▶ **PROMPT**
All of the records below must be reproduced exactly, minus any pictures.

▶ **EXERCISE MATERIALS**
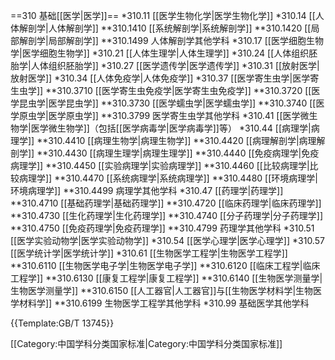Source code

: ==310 基础[[医学|医学]]==
*310.11 [[医学生物化学|医学生物化学]]
*310.14 [[人体解剖学|人体解剖学]]
**310.1410 [[系统解剖学|系统解剖学]]
**310.1420 [[局部解剖学|局部解剖学]]
**310.1499 人体解剖学其他学科
*310.17 [[医学细胞生物学|医学细胞生物学]]
*310.21 [[人体生理学|人体生理学]]
*310.24 [[人体组织胚胎学|人体组织胚胎学]]
*310.27 [[医学遗传学|医学遗传学]]
*310.31 [[放射医学|放射医学]]
*310.34 [[人体免疫学|人体免疫学]]
*310.37 [[医学寄生虫学|医学寄生虫学]]
**310.3710 [[医学寄生虫免疫学|医学寄生虫免疫学]]
**310.3720 [[医学昆虫学|医学昆虫学]]
**310.3730 [[医学蠕虫学|医学蠕虫学]]
**310.3740 [[医学原虫学|医学原虫学]]
**310.3799 医学寄生虫学其他学科
*310.41 [[医学微生物学|医学微生物学]]（包括[[医学病毒学|医学病毒学]]等）
*310.44 [[病理学|病理学]]
**310.4410 [[病理生物学|病理生物学]]
**310.4420 [[病理解剖学|病理解剖学]]
**310.4430 [[病理生理学|病理生理学]]
**310.4440 [[免疫病理学|免疫病理学]]
**310.4450 [[实验病理学|实验病理学]]
**310.4460 [[比较病理学|比较病理学]]
**310.4470 [[系统病理学|系统病理学]]
**310.4480 [[环境病理学|环境病理学]]
**310.4499 病理学其他学科
*310.47 [[药理学|药理学]]
**310.4710 [[基础药理学|基础药理学]]
**310.4720 [[临床药理学|临床药理学]]
**310.4730 [[生化药理学|生化药理学]]
**310.4740 [[分子药理学|分子药理学]]
**310.4750 [[免疫药理学|免疫药理学]]
**310.4799 药理学其他学科
*310.51 [[医学实验动物学|医学实验动物学]]
*310.54 [[医学心理学|医学心理学]]
*310.57 [[医学统计学|医学统计学]]
*310.61 [[生物医学工程学|生物医学工程学]]
**310.6110 [[生物医学电子学|生物医学电子学]]
**310.6120 [[临床工程学|临床工程学]]
**310.6130 [[康复工程学|康复工程学]]
**310.6140 [[生物医学测量学|生物医学测量学]]
**310.6150 [[人工器官|人工器官]]与[[生物医学材料学|生物医学材料学]]
**310.6199 生物医学工程学其他学科
*310.99 基础医学其他学科

{{Template:GB/T 13745}}

[[Category:中国学科分类国家标准|Category:中国学科分类国家标准]]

▶ **SOLUTION**
Source code

: ==310 基础[[医学|医学]]==
*310.11 [[医学生物化学|医学生物化学]]
*310.14 [[人体解剖学|人体解剖学]]
**310.1410 [[系统解剖学|系统解剖学]]
**310.1420 [[局部解剖学|局部解剖学]]
**310.1499 人体解剖学其他学科
*310.17 [[医学细胞生物学|医学细胞生物学]]
*310.21 [[人体生理学|人体生理学]]
*310.24 [[人体组织胚胎学|人体组织胚胎学]]
*310.27 [[医学遗传学|医学遗传学]]
*310.31 [[放射医学|放射医学]]
*310.34 [[人体免疫学|人体免疫学]]
*310.37 [[医学寄生虫学|医学寄生虫学]]
**310.3710 [[医学寄生虫免疫学|医学寄生虫免疫学]]
**310.3720 [[医学昆虫学|医学昆虫学]]
**310.3730 [[医学蠕虫学|医学蠕虫学]]
**310.3740 [[医学原虫学|医学原虫学]]
**310.3799 医学寄生虫学其他学科
*310.41 [[医学微生物学|医学微生物学]]（包括[[医学病毒学|医学病毒学]]等）
*310.44 [[病理学|病理学]]
**310.4410 [[病理生物学|病理生物学]]
**310.4420 [[病理解剖学|病理解剖学]]
**310.4430 [[病理生理学|病理生理学]]
**310.4440 [[免疫病理学|免疫病理学]]
**310.4450 [[实验病理学|实验病理学]]
**310.4460 [[比较病理学|比较病理学]]
**310.4470 [[系统病理学|系统病理学]]
**310.4480 [[环境病理学|环境病理学]]
**310.4499 病理学其他学科
*310.47 [[药理学|药理学]]
**310.4710 [[基础药理学|基础药理学]]
**310.4720 [[临床药理学|临床药理学]]
**310.4730 [[生化药理学|生化药理学]]
**310.4740 [[分子药理学|分子药理学]]
**310.4750 [[免疫药理学|免疫药理学]]
**310.4799 药理学其他学科
*310.51 [[医学实验动物学|医学实验动物学]]
*310.54 [[医学心理学|医学心理学]]
*310.57 [[医学统计学|医学统计学]]
*310.61 [[生物医学工程学|生物医学工程学]]
**310.6110 [[生物医学电子学|生物医学电子学]]
**310.6120 [[临床工程学|临床工程学]]
**310.6130 [[康复工程学|康复工程学]]
**310.6140 [[生物医学测量学|生物医学测量学]]
**310.6150 [[人工器官|人工器官]]与[[生物医学材料学|生物医学材料学]]
**310.6199 生物医学工程学其他学科
*310.99 基础医学其他学科

{{Template:GB/T 13745}}

[[Category:中国学科分类国家标准|Category:中国学科分类国家标准]]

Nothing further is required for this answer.